The trustees acted on Dec. 18, the last day the information could be relayed to the Trumbull County Auditor’s Office for inclusion in January property tax bills. 

The last increase in street-lighting assessments was 12 years ago, Trustee Mark Ferrara said. 

The township has eight street lighting districts of various sizes and residents pay for street lights through assessments on their property taxes. The auditor’s office collects the money and passes it onto communities, who pay Ohio Edison for electricity and maintenance. Ohio Edison charges the township based on the wattage of street lights. There is no uniformity in rates as Jacqueline Drive residents will pay $3.75 a year and Valley View residents will pay $26.61 or $60.24 a year under the new rates. The other five lighting districts will pay somewhere in between.

Among the issues trustees do not know are: How many lights are in each district and what are the wattages of those lights? What are the boundaries of each district? Why did the rate charged by Ohio Edison go up from $2,500 a month to $3,600 a month for the period January through April, and then fall to $2,900 a month since then? Which lighting districts are registering shortfalls in collections?

The bottom line is the assessments brought in $19,834 this year, but Ohio Edison has charged $37,000, said township Fiscal Officer Dena McMullin. The trustees allocated a $10,000 grant from its electric aggregation supplier to offset some of the loss, but the rest is subsidized by the general fund, she said. It’s been several years that the street-light cost has exceeded the tax assessments, she said. “We gotta protect the general fund,” said Trustee Shannon Devitz.

The 25-percent hike will only raise the proceeds to just more than $24,000 a year, but Suttles said he would go no higher than a 25-percent hike “until we figure it out,” referring to questions regarding street lights.

One thing trustees have discovered is that not all properties in a lighting district are being assessed. In some cases, the properties were built on and that information was not relayed to the auditor’s office, but other properties have been built on for years and their omissions are a mystery.

Once the trustees know the boundaries of a lighting district, it will take a property-by-property analysis to figure out what properties are not being assessed, and turn them in to the auditor, trustees said.

Property tax bills and individual property listings on the auditor’s website list whether a property is being assessed for street lighting and what district it is in.

Residents in lighting districts will pay the following rates, with the old rates in parentheses:

Warren Sharon Road Lighting District (20-319): $33.99 ($27.19).

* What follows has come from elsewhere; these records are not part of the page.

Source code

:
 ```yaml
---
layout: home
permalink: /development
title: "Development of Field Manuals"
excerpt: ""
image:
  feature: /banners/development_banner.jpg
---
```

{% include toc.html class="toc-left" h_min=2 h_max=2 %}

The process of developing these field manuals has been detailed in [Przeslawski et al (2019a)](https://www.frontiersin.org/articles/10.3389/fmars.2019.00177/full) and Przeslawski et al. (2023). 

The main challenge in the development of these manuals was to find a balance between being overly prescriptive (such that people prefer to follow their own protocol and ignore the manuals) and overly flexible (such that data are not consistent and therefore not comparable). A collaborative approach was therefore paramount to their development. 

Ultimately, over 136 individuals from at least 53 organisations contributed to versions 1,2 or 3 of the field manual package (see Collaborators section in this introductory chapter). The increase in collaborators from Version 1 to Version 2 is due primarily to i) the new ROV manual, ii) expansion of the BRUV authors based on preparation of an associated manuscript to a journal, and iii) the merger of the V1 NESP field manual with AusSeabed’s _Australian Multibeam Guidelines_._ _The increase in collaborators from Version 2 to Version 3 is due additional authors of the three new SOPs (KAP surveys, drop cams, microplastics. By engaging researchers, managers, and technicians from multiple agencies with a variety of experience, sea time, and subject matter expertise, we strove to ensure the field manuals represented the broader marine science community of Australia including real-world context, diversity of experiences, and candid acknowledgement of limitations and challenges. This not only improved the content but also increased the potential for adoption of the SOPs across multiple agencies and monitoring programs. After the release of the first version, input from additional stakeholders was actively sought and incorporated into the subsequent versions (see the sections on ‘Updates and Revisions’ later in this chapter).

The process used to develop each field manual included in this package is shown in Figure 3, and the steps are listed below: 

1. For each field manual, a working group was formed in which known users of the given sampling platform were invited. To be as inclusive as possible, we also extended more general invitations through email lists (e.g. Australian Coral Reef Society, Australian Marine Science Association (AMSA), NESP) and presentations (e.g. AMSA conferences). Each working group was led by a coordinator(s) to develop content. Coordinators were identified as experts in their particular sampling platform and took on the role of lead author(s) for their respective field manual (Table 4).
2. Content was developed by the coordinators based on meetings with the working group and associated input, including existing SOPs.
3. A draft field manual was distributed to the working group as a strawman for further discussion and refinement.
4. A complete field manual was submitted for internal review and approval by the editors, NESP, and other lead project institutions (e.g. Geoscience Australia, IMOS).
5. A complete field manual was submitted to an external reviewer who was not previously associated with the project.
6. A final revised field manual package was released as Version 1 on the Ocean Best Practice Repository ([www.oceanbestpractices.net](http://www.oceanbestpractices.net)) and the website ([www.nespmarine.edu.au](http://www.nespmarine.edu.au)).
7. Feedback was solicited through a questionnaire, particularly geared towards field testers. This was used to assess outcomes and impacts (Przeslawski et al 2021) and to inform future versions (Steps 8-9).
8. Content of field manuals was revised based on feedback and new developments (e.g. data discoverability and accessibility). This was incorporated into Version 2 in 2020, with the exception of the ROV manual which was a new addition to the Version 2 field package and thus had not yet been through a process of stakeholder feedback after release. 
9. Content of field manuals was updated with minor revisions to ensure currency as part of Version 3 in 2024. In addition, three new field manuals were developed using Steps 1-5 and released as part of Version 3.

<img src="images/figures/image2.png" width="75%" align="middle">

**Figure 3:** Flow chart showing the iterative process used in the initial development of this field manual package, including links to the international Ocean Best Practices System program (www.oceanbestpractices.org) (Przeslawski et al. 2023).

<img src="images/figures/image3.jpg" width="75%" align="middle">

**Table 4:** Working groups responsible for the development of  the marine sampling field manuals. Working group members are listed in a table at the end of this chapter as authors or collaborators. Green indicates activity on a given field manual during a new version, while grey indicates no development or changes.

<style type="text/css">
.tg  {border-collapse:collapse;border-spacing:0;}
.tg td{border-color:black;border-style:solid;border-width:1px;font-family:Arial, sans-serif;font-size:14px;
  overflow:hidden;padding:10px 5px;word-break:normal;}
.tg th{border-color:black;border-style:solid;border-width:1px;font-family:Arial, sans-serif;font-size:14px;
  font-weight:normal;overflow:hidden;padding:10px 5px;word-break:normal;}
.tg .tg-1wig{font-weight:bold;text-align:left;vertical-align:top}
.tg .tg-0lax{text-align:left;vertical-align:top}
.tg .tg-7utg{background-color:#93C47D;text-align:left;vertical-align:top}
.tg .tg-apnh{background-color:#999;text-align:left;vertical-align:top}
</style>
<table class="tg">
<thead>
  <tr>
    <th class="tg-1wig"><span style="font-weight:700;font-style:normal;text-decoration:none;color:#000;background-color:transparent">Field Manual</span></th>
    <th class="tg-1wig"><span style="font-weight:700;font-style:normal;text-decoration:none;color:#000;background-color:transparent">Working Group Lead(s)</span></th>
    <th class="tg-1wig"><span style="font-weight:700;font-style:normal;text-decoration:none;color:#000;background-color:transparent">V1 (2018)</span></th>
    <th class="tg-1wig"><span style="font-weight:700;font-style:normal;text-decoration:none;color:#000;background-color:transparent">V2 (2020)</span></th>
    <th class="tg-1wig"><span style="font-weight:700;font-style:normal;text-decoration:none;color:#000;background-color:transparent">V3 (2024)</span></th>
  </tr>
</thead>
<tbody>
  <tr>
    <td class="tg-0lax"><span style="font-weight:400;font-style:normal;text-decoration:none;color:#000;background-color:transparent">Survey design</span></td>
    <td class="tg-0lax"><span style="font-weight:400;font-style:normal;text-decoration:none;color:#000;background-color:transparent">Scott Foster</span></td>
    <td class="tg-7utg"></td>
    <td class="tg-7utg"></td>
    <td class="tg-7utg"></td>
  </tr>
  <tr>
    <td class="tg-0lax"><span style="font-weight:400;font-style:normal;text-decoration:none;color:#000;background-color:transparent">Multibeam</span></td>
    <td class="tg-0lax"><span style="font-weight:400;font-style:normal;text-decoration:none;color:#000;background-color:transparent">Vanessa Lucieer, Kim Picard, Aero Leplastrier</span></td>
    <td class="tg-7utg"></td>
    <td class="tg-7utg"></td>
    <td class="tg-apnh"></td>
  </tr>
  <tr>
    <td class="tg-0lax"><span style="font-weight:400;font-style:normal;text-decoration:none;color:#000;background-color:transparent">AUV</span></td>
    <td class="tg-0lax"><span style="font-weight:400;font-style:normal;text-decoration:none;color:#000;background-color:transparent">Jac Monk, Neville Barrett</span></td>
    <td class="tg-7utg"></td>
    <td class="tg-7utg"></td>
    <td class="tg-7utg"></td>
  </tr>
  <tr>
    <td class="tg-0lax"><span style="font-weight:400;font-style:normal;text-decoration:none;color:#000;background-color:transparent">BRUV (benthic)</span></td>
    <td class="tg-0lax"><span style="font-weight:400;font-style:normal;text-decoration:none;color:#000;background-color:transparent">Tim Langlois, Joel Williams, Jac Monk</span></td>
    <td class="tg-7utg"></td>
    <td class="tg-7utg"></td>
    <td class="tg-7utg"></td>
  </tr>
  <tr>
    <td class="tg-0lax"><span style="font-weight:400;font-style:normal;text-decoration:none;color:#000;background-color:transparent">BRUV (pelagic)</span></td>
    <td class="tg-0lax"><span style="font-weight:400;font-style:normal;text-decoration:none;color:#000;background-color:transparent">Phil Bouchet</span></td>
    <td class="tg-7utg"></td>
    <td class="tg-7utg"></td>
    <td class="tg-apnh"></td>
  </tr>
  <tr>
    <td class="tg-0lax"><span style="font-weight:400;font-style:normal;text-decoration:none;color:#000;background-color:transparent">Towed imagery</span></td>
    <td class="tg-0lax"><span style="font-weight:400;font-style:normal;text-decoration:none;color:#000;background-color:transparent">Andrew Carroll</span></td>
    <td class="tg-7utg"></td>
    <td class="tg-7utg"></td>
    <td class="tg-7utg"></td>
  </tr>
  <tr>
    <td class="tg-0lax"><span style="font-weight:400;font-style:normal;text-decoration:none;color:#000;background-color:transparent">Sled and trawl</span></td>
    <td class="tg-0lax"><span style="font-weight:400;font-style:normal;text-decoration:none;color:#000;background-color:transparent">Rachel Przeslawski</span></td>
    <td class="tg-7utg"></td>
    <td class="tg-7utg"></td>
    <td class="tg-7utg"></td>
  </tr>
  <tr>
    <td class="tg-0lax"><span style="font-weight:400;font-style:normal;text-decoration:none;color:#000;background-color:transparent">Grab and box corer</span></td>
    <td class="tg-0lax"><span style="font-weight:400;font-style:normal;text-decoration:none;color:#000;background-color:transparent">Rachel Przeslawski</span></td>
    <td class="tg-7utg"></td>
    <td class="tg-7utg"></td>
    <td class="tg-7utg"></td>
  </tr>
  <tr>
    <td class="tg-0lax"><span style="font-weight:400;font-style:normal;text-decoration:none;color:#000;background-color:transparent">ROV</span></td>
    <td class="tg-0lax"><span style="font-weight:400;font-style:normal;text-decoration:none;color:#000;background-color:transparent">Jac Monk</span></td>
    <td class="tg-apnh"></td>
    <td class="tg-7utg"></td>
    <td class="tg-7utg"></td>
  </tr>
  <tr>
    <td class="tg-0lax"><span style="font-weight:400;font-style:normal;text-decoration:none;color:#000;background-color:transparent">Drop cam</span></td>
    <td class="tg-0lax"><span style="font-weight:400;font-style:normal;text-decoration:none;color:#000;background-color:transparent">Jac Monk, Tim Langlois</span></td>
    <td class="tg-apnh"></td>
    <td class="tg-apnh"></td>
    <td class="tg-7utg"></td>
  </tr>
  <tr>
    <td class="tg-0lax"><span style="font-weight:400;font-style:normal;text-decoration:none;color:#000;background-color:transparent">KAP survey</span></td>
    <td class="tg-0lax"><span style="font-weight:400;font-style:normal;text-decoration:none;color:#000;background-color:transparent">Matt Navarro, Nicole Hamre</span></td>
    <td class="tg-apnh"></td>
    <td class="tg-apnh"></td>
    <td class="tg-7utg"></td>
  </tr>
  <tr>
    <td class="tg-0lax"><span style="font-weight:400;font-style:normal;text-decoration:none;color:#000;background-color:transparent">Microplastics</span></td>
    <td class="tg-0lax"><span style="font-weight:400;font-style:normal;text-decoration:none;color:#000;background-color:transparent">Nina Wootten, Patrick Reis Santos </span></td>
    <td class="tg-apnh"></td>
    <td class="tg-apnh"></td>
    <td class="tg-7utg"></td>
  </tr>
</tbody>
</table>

This district has 114 properties.

Masury Lighting District (20-320): $7.85 ($6.28). 485 properties.

Sharon Lighting District (20-321): $9.71 ($7.77). 664 properties.

Valley View Lighting District 1 (20-322): $26.61 ($21.29). 158 properties.

Yankee Hill Lighting District: (20-323) $38.19 ($30.55).  50 properties.

Brookfield Center Lighting District: (20-324): $13.79 ($11.03). 140 properties.

Valley View Lighting District 2 (20-325): $60.24 ($48.19). 31 properties.

Jacqueline Drive Lighting District (20-327): $3.75 ($3). 19 properties.